In this example, the fd pointer is the address of an imaginary chunk that
overlaps with the __free_hook, and the bk pointer is the address of an
imaginary chunk that overlaps the shellcode.
At the time this article was written, W^X mitigations for memory segments were
uncommon. The proof of concept stores sys_execve("/bin/sh", NULL, NULL)
shellcode on the heap, uses the arbitrary write to write the heap address of
the shellcode to the __free_hook, and then executes free() to gain code
execution. The shellcode accounts for the reflective write conducted by
unlink() at the fd of the imaginary chunk that overlaps the shellcode. The
shellcode executes a jmp to avoid executing the invalid instructions
represented by the fd pointer.
Safe unlinking
The unlink() technique was used to exploit a number of vulnerable
applications and, surprisingly, it took a while before a fix was implemented
for glibc. It wasn't until glibc 2.3.4, released in 2004, that checks were
implemented for the fd and bk pointers of chunks being operated upon by
unlink(). The updated unlink() macro can be found below [2]:
#define unlink( P, BK, FD ) { \
BK = P->bk; \
FD = P->fd; \
if (__builtin_expect (FD->bk != P || BK->fd != P, 0)) \
malloc_printerr (check_action, "corrupted double-linked list", P); \
else { \
FD->bk = BK; \
BK->fd = FD; \
} \
}
In the updated unlink() macro, a check is now conducted to ensure that the
bk of the fd chunk pointed to by the chunk being inspected, P, is P. A
check is also conducted to ensure that the fd of the bk chunk pointed to by
the chunk being inspected, P, is P. This prevents an attacker from setting
the fd and bk of P to arbitrary locations in memory, thwarting the
previous technique's method of using imaginary chunks for arbitary writes. If
the program fails this check, the process raises the SIGABRT signal and
terminates execution.
This mitigation has been proven to still be exploitable, it just requires
specific circumstances to be feasible. A good example of a situation in which
an attacker could still exploit this technique is if a pointer to the overflown
chunk is present in some location in memory that the attacker can control, such
as .data or .bss. The attacker can then craft the fd and bk pointers
of the overflown chunk to point to imaginary chunks that overlap the portion
of .data containing the heap pointer of the overflown chunk. This technique
spoofs valid fd and bk chunks that will pass the updated unlink()

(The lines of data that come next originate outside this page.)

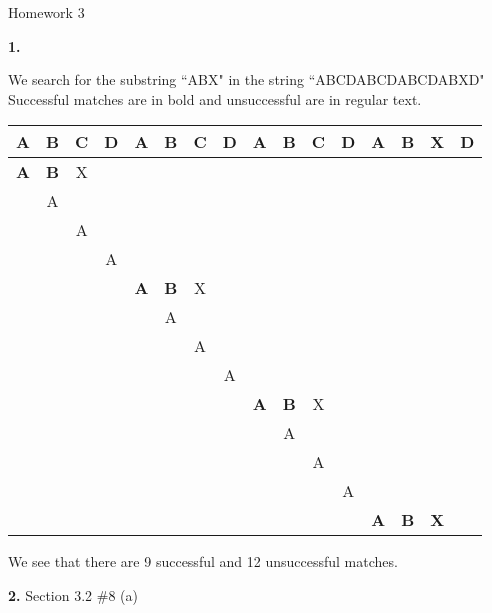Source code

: \documentclass[letterpaper, 11pt]{article}
\newcommand{\hwnumber}[1]{\medskip \noindent\textbf{#1.} \smallskip}
\newcommand{\hwnumbersec}[3]{\medskip \noindent\textbf{#1.} Section #2 \##3 \smallskip}
\begin{document}
\begin{center}
	{\LARGE Homework 3}\\
\end{center}

\hwnumber{1}

We search for the substring ``ABX" in the string
``ABCDABCDABCDABXD" Successful matches are in bold and unsuccessful are in
regular text. 

\begin{center}
  \begin{tabular}{cccccccccccccccc}
    A & B & C & D & A & B & C & D & A & B & C & D & A & B & X & D \\
    \hline
    \textbf{A} & \textbf{B} & X \\
               & A \\
               & & A \\
               & & & A \\
               & & & & \textbf{A} & \textbf{B} & X \\
               & & & & & A \\
               & & & & & & A \\
               & & & & & & & A \\
               & & & & & & & & \textbf{A} & \textbf{B} & X \\
               & & & & & & & & & A \\
               & & & & & & & & & & A \\
               & & & & & & & & & & & A \\
               & & & & & & & & & & & & \textbf{A} & \textbf{B} & \textbf{X} \\
  \end{tabular}
\end{center}

We see that there are 9 successful and 12 unsuccessful matches. 

\hwnumbersec{2}{3.2}{8 (a)}
\end{document}

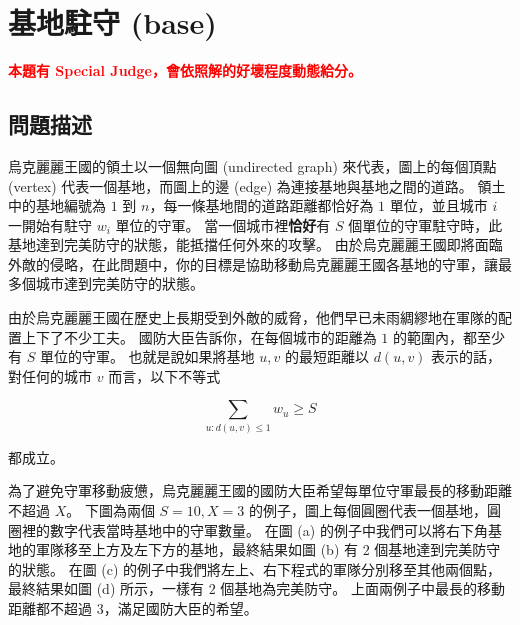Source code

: \section{基地駐守 (base)}

\textcolor{red}{\textbf{本題有 Special Judge，會依照解的好壞程度動態給分。}}

\subsection{問題描述}

烏克麗麗王國的領土以一個無向圖 (undirected graph) 來代表，圖上的每個頂點
(vertex) 代表一個基地，而圖上的邊 (edge) 為連接基地與基地之間的道路。
領土中的基地編號為 \(1\) 到 \(n\)，每一條基地間的道路距離都恰好為 \(1\)
單位，並且城巿 \(i\) 一開始有駐守 \(w_i\) 單位的守軍。
當一個城巿裡\textbf{恰好}有 \(S\)
個單位的守軍駐守時，此基地達到完美防守的狀態，能抵擋任何外來的攻擊。
由於烏克麗麗王國即將面臨外敵的侵略，在此問題中，你的目標是協助移動烏克麗麗王國各基地的守軍，讓最多個城巿達到完美防守的狀態。

由於烏克麗麗王國在歷史上長期受到外敵的威脅，他們早已未雨綢繆地在軍隊的配置上下了不少工夫。
國防大臣告訴你，在每個城巿的距離為 \(1\) 的範圍內，都至少有 \(S\)
單位的守軍。 也就是說如果將基地 \(u, v\) 的最短距離以 \(d(u, v)\)
表示的話，對任何的城巿 \(v\) 而言，以下不等式

\[\sum_{u:d(u,v) \le 1} w_u \ge S\]

\noindent 都成立。

為了避免守軍移動疲憊，烏克麗麗王國的國防大臣希望每單位守軍最長的移動距離不超過
\(X\)。 下圖為兩個 \(S = 10, X = 3\)
的例子，圖上每個圓圈代表一個基地，圓圈裡的數字代表當時基地中的守軍數量。
在圖 (a)
的例子中我們可以將右下角基地的軍隊移至上方及左下方的基地，最終結果如圖
(b) 有 \(2\) 個基地達到完美防守的狀態。 在圖 (c)
的例子中我們將左上、右下程式的軍隊分別移至其他兩個點，最終結果如圖 (d)
所示，一樣有 \(2\) 個基地為完美防守。 上面兩例子中最長的移動距離都不超過
\(3\)，滿足國防大臣的希望。

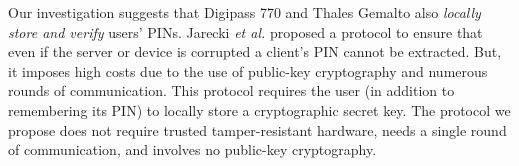 Our investigation suggests that Digipass 770 \cite{Digipass-website} and Thales Gemalto \cite{Gemalto} also \emph{locally store and verify} users' PINs. Jarecki \textit{et al.} \cite{JareckiJKSS21} proposed a protocol to ensure that even if the server or device is corrupted a client's PIN cannot be extracted. But, it imposes high costs due to the use of public-key cryptography and numerous rounds of communication. This protocol requires the user (in addition to remembering its PIN) to locally store a cryptographic secret key. The protocol we propose does not require trusted tamper-resistant hardware, needs a single round of communication, and involves no public-key cryptography.



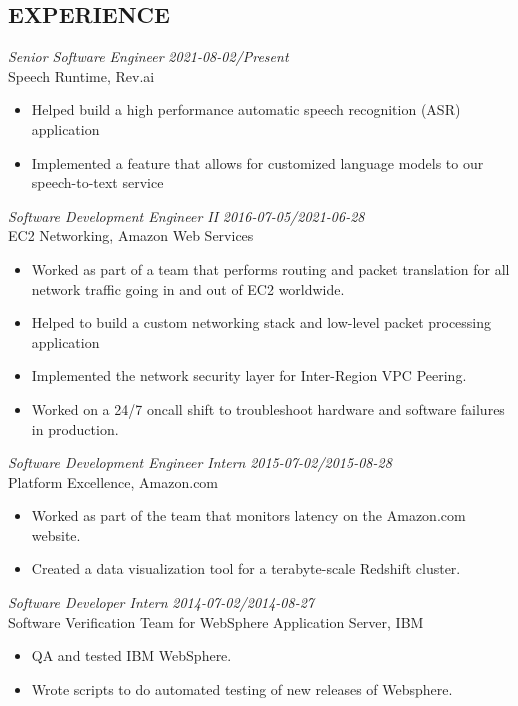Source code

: \documentclass[overlapped, 10pt]{res} %
\begin{document}
\begin{resume}
 
\section{EXPERIENCE}

{\sl Senior Software Engineer} \hfill {\sl 2021-08-02/Present} \\
Speech Runtime, Rev.ai
\begin{itemize} \itemsep -2pt %
    \item Helped build a high performance automatic speech recognition (ASR) application
    \item Implemented a feature that allows for customized language models to our speech-to-text service
\end{itemize}
{\sl Software Development Engineer II} \hfill {\sl 2016-07-05/2021-06-28} \\
EC2 Networking, Amazon Web Services
\begin{itemize} \itemsep -2pt %
    \item Worked as part of a team that performs routing and packet translation for all network traffic going in and out of EC2 worldwide.
    \item Helped to build a custom networking stack and low-level packet processing application
    \item Implemented the network security layer for Inter-Region VPC Peering.
    \item Worked on a 24/7 oncall shift to troubleshoot hardware and software failures in production.
\end{itemize}
{\sl Software Development Engineer Intern} \hfill {\sl 2015-07-02/2015-08-28} \\
Platform Excellence, Amazon.com
\begin{itemize} \itemsep -2pt %
    \item Worked as part of the team that monitors latency on the Amazon.com website.
    \item Created a data visualization tool for a terabyte-scale Redshift cluster.
\end{itemize}
{\sl Software Developer Intern} \hfill {\sl 2014-07-02/2014-08-27} \\
Software Verification Team for WebSphere Application Server, IBM
\begin{itemize} \itemsep -2pt %
    \item QA and tested IBM WebSphere.
    \item Wrote scripts to do automated testing of new releases of Websphere.
\end{itemize}
 


\end{resume}
\end{document}
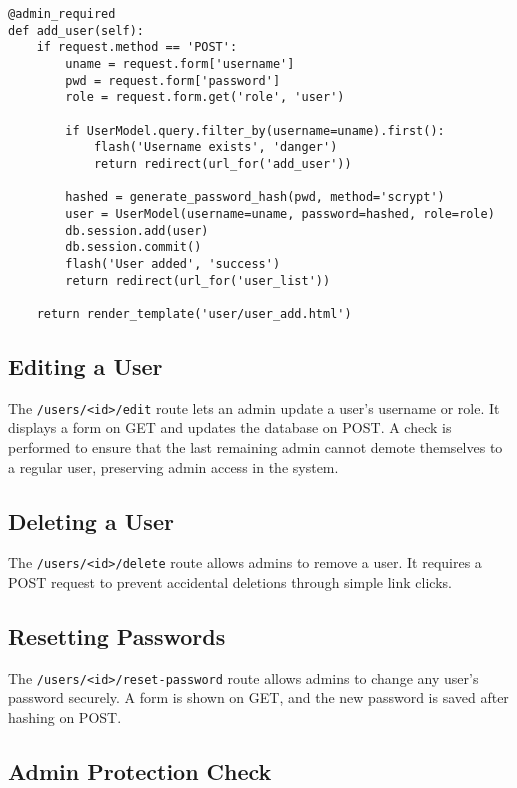 \documentclass[12pt]{article}
\begin{document}
\begin{verbatim}
@admin_required
def add_user(self):
    if request.method == 'POST':
        uname = request.form['username']
        pwd = request.form['password']
        role = request.form.get('role', 'user')

        if UserModel.query.filter_by(username=uname).first():
            flash('Username exists', 'danger')
            return redirect(url_for('add_user'))

        hashed = generate_password_hash(pwd, method='scrypt')
        user = UserModel(username=uname, password=hashed, role=role)
        db.session.add(user)
        db.session.commit()
        flash('User added', 'success')
        return redirect(url_for('user_list'))

    return render_template('user/user_add.html')
\end{verbatim}

\subsection*{Editing a User}

The \texttt{/users/<id>/edit} route lets an admin update a user’s username or role. It displays a form on GET and updates the database on POST. A check is performed to ensure that the last remaining admin cannot demote themselves to a regular user, preserving admin access in the system.

\subsection*{Deleting a User}

The \texttt{/users/<id>/delete} route allows admins to remove a user. It requires a POST request to prevent accidental deletions through simple link clicks.

\subsection*{Resetting Passwords}

The \texttt{/users/<id>/reset-password} route allows admins to change any user's password securely. A form is shown on GET, and the new password is saved after hashing on POST.

\subsection*{Admin Protection Check}
\end{document}
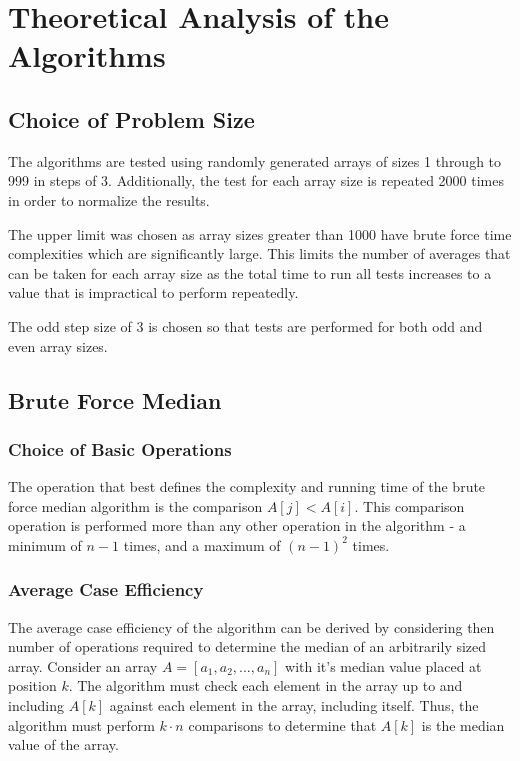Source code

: \documentclass{article}
\begin{document}
\section{Theoretical Analysis of the Algorithms}
    \subsection{Choice of Problem Size}
        The algorithms are tested using randomly generated arrays of sizes 1 through to 999 in steps of 3. Additionally, the test for each array size is repeated 2000 times in order to normalize the results.

        The upper limit was chosen as array sizes greater than 1000 have brute force time complexities which are significantly large. This limits the number of averages that can be taken for each array size as the total time to run all tests increases to a value that is impractical to perform repeatedly. 

        The odd step size of 3 is chosen so that tests are performed for both odd and even array sizes. 
    \subsection{Brute Force Median}
        \subsubsection{Choice of Basic Operations}
            The operation that best defines the complexity and running time of the brute force median algorithm is the comparison $A[j] < A[i]$. This comparison operation is performed more than any other operation in the algorithm - a minimum of $n - 1$ times, and a maximum of $(n - 1)^2$ times.

        \subsubsection{Average Case Efficiency}
            The average case efficiency of the algorithm can be derived by considering then number of operations required to determine the median of an arbitrarily sized array. Consider an array $A = [a_1, a_2, ..., a_n]$ with it's median value placed at position $k$. The algorithm must check each element in the array up to and including $A[k]$ against each element in the array, including itself. Thus, the algorithm must perform $k \cdot n$ comparisons to determine that $A[k]$ is the median value of the array.
\end{document}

check. If the program uses this location in .data to track heap chunk
addresses for management and editing of data, the attacker can abuse this
technique to corrupt pointers in .data, eventually creating an arbitrary
write primitive.
Later mitigations
As more techniques for exploiting unlink() were discovered, more patches were
released for glibc to mitigate exploitation of this mechanism. A good example
is the below code that was implemented for the unlink_chunk() function in
malloc. This code checks that the next chunk's prev_size field matches the
current chunk's size field:
static void
unlink_chunk (mstate av, mchunkptr p)
{
if (chunksize (p) != prev_size (next_chunk (p)))
malloc_printerr ("corrupted size vs. prev_size");
<...snip...>
Patches continue to be released that work to harden glibc's implementation of
malloc, the most recent patch being in 2019.